The Latin American and Caribbean Committee for the Defense of Women’s Rights (CLADEM), the Office for the Defense of Women’s Rights (DEMUS), and ESCR-Net member, the Center for Reproductive Rights (CRR), together represented K.L. before the HRC.
This case is considered a landmark case on reproductive and health rights for the women of Peru and across the world. For the first time, an international human rights body held a country accountable for failing to ensure access to legal abortion services that were essential to the health of a woman, thus violating her fundamental human rights. The decision has global implications. One commentator has noted, “Every woman who lives in any of the 154 countries that are party to this treaty … now has a legal tool to use in defense of her rights. This ruling establishes that it is not enough to just grant a right on paper. Where abortion is legal it is governments’ duty to ensure that women have access to it.” This is particularly important given that women around the world frequently encounter barriers to abortion even where it is legal.

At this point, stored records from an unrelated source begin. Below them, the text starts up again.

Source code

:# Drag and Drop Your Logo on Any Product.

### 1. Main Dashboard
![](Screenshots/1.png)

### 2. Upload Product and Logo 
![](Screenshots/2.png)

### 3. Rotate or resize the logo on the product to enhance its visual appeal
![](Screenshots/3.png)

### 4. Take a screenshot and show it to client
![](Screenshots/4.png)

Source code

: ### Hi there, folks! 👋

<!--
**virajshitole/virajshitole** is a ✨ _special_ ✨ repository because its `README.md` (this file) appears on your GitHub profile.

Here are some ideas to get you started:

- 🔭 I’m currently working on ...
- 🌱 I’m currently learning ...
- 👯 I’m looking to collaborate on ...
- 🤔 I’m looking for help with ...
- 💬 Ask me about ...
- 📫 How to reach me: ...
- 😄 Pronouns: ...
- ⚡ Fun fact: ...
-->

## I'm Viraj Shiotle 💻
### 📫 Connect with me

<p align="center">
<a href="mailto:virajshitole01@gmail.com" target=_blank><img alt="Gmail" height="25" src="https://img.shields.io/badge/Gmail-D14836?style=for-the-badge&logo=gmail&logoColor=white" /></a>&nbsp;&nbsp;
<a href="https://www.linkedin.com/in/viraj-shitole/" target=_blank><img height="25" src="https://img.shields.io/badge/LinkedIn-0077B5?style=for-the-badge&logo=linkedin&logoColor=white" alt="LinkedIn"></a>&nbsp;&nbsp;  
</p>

While Peru’s payment of compensation to K.L. comes late, it marks the recognition of a woman’s right to therapeutic abortion and that the State has an obligation to fulfill this right. One of the attorneys of the case commented that ‘”In seeing justice delivered in K.L.’s case —we are part of an inspiring historic moment. We are witnessing the … power of the UN and other international bodies to ensure our basic human rights to dignity, health and freedom from ill-treatment.” It is hoped that the developments in this case will lead to more complaints being filed from South America and other countries around the world. HRC Chairman Fabián Salvioli said in context of the aforementioned payment of compensation, “When a State complies with a ruling of the Committee, it is honouring its obligations and providing hope to the rest of the victims involved in cases before the Committee. States must comply with their human rights obligations under the Covenant, because that would contribute to create fairer societies.”